You are right. My Internist did the "patch test" before I started BCG, because he said from that point on I would test "positive" and he thought it would be a good thing to have in my file, the "positive" was caused by the BCG.
Doesn't BCG cross react with TB on a skin test? Thought I read somewhere that it did, and that those of us who have had it might test positive. If so, anyone who already tests positive on a TB skin test would have a positive reaction to BCG. ??????
Diagnosis 2-08 Small papillary TCC; CIS
BCG; BCG maintenance
Vice-President, American Bladder Cancer Society
Very interesting, Mike. That would have certainly helped you out in the very beginning.
I am sure I would have tested fine, since I did get 24 - only the 24th was a problem. I guess my problem is because my Uro used 100% (or what they consider 100%) for at least 18 of the doses).
We still don't know if it is OK to start out with a lesser amount.

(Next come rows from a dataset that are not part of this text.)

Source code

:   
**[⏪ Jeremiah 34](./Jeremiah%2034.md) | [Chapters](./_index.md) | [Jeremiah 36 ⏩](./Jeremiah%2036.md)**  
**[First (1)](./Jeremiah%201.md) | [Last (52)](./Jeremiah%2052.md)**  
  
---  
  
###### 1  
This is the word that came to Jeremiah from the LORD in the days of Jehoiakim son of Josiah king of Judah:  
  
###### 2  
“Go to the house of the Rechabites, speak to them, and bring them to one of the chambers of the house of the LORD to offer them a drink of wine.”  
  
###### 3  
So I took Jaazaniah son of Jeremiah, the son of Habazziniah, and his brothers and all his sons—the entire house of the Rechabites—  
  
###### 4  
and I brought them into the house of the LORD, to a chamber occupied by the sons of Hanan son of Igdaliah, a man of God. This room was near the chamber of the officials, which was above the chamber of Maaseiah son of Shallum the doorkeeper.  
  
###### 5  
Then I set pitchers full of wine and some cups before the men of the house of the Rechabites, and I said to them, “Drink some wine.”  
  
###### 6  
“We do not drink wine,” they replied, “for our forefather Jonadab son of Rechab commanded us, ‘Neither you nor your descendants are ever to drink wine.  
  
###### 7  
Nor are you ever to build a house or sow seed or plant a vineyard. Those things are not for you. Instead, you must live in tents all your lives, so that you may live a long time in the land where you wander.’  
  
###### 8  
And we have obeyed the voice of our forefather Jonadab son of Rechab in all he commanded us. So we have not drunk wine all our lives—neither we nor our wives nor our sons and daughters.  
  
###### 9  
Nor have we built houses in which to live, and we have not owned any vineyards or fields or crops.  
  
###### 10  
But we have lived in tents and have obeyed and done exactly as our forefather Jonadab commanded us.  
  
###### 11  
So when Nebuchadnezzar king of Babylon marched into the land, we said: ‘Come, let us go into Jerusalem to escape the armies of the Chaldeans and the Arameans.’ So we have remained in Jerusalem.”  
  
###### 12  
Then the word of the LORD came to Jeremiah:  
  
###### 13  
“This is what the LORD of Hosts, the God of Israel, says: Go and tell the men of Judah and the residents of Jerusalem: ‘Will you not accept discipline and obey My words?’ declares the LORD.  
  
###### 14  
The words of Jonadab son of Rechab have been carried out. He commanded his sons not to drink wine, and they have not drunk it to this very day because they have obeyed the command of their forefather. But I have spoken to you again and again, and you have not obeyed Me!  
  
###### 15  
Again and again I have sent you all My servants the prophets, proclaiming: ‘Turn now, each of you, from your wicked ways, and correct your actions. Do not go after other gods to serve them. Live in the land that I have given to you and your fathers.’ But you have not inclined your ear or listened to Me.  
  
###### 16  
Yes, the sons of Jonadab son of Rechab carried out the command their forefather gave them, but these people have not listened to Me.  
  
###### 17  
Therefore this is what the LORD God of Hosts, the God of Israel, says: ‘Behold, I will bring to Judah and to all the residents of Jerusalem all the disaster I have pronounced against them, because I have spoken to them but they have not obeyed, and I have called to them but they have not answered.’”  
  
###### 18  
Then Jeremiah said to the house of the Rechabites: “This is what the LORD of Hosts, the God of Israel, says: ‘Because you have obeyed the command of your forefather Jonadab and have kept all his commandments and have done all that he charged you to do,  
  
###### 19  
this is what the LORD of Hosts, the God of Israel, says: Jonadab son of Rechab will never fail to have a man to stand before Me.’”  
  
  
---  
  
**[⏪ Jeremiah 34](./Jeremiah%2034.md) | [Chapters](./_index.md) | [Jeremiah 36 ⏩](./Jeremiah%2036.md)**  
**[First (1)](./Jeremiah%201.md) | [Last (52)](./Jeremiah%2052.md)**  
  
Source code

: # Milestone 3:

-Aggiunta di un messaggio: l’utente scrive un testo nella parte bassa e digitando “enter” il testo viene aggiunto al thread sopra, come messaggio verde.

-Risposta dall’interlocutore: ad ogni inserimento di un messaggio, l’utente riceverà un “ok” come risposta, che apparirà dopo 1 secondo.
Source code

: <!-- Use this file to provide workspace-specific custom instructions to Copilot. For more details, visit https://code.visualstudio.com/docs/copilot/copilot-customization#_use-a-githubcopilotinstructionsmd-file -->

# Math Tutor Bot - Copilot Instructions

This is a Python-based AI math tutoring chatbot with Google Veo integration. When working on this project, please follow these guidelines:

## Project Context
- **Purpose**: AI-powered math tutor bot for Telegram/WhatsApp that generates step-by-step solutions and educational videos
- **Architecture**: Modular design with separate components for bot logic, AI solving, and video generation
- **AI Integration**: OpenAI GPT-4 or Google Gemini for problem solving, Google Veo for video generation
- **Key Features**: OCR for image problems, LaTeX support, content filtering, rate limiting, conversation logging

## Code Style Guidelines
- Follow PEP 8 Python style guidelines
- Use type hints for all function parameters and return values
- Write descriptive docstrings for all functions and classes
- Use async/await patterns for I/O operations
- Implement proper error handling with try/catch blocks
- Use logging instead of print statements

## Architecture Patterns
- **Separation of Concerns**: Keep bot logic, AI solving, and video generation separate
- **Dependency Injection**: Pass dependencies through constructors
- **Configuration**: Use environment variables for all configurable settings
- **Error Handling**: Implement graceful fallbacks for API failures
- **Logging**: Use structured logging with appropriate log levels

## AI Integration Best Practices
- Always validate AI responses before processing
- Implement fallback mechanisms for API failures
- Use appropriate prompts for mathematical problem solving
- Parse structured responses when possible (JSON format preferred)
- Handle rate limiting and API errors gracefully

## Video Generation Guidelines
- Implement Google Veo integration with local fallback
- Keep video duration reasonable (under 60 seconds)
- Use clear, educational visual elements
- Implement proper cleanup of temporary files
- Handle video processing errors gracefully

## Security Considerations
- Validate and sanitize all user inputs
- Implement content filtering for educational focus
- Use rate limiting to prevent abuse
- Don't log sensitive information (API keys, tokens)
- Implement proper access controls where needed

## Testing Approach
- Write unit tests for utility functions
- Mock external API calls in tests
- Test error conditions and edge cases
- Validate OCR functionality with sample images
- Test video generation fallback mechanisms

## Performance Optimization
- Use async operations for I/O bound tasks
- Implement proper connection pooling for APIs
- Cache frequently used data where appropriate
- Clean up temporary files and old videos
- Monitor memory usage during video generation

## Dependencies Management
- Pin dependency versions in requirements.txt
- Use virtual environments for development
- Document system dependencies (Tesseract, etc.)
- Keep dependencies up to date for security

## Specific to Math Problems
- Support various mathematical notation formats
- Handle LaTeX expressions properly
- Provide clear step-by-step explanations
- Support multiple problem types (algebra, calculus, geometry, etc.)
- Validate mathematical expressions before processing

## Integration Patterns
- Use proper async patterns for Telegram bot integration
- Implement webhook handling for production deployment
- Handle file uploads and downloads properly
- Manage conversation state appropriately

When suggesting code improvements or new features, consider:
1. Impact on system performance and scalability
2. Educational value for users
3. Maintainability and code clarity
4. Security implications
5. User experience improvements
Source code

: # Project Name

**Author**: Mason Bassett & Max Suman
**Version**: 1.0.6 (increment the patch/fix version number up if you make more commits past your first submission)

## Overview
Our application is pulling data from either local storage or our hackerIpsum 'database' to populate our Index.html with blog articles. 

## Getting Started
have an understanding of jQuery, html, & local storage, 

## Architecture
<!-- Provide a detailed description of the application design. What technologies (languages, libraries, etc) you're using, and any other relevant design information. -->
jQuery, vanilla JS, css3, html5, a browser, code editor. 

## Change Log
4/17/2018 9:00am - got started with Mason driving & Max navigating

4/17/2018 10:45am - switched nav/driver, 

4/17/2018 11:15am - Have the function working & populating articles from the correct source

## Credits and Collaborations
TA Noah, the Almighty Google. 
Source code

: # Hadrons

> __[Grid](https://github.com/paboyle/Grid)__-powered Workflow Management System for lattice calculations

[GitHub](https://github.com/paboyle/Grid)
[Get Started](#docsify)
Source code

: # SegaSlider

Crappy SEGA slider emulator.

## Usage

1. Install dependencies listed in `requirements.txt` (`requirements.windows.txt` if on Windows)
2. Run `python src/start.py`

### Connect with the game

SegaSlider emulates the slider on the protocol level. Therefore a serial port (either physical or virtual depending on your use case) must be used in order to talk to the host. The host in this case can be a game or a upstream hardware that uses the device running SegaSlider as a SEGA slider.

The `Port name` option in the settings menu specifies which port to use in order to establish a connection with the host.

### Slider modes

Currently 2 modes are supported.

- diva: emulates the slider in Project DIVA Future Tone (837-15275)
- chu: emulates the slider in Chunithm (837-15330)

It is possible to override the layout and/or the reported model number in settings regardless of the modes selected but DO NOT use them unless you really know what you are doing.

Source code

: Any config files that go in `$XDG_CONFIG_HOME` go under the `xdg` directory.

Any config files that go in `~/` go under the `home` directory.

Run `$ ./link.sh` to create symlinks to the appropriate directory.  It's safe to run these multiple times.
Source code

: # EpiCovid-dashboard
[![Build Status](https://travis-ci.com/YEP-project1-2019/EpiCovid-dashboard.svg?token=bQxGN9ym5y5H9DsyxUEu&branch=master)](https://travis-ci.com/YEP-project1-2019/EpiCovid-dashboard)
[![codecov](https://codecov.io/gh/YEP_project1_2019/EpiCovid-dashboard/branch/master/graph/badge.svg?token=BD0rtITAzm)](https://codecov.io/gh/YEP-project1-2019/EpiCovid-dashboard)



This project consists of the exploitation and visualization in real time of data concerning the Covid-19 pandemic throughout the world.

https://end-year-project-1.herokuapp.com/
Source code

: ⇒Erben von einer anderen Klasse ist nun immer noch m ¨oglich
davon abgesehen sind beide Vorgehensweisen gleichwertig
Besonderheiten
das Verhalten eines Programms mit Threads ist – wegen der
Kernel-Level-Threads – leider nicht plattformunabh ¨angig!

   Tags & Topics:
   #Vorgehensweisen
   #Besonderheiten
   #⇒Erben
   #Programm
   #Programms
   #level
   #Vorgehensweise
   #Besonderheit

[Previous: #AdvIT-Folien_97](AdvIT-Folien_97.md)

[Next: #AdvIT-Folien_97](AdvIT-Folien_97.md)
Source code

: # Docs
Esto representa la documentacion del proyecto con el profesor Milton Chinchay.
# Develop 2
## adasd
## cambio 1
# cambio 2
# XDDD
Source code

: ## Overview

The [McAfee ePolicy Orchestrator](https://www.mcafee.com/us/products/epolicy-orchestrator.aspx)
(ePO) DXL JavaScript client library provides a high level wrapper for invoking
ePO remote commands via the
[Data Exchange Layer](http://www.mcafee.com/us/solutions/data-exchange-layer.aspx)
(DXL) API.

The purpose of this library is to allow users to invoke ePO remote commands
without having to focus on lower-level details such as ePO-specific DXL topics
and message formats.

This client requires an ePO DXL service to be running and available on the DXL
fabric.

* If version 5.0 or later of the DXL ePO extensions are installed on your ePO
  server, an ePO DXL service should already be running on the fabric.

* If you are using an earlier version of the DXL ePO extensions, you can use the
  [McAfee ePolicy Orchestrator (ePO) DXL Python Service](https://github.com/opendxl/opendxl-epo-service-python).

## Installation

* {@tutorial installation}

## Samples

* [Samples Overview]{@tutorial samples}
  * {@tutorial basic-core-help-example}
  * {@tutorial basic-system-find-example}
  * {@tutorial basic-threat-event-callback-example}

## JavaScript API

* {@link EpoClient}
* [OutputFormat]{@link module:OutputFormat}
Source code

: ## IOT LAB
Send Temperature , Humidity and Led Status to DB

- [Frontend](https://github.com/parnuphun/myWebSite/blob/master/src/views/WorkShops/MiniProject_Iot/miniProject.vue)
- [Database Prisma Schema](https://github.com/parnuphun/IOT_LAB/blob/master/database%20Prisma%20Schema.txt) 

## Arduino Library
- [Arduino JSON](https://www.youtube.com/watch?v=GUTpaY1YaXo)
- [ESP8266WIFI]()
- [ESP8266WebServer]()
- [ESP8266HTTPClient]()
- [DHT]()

Once a patient shows too much of a reaction, Dr Lamm did tell me that the Uro can also "heat" the BCG.
We go as low as 1%. You can also reduce retention to 30 minutes or less.
I also sometimes give heat inactivated BCG to those who do not tolerate
Don Lamm, MD
I asked Dr. Lamm about the sensitivity testing for determing dose. Here is my question and his response:
Is BCG too risky to use in tiny doses subcutaneously in order to test a patient's sensitivity? It seems like many people drop out (myself included back in 2006) of BCG treatment due to severe reaction. Your research and posting seem to indicate that lower dose strength does not have decreased efficacy. Therefore, it seems like it would make sense to start people on 1% or 5% and then increase if required to get the reaction desired rather than going the other direction of starting high and reducing.
Just wondering if there is some way to test patients (maybe not researched yet?) for thier individual sensitivity to BCG so that urologists could set the dose to the patient and not just by personal preference. I know some start at 50%, 33%, or full. Patients react differently so it seems to make sense to find a way to tune to the individual patient.
Seems like less dropouts would mean more lives saved.
Dr. Lamm Response:
Yes, Mike. I quite routinely give percutaneous BCG. It is not injected, but given by the TINE technique- like a smallpox vaccination. That does provide some measure of immune response.
So folks may want to ask their doctors about this if they are going to start on BCG.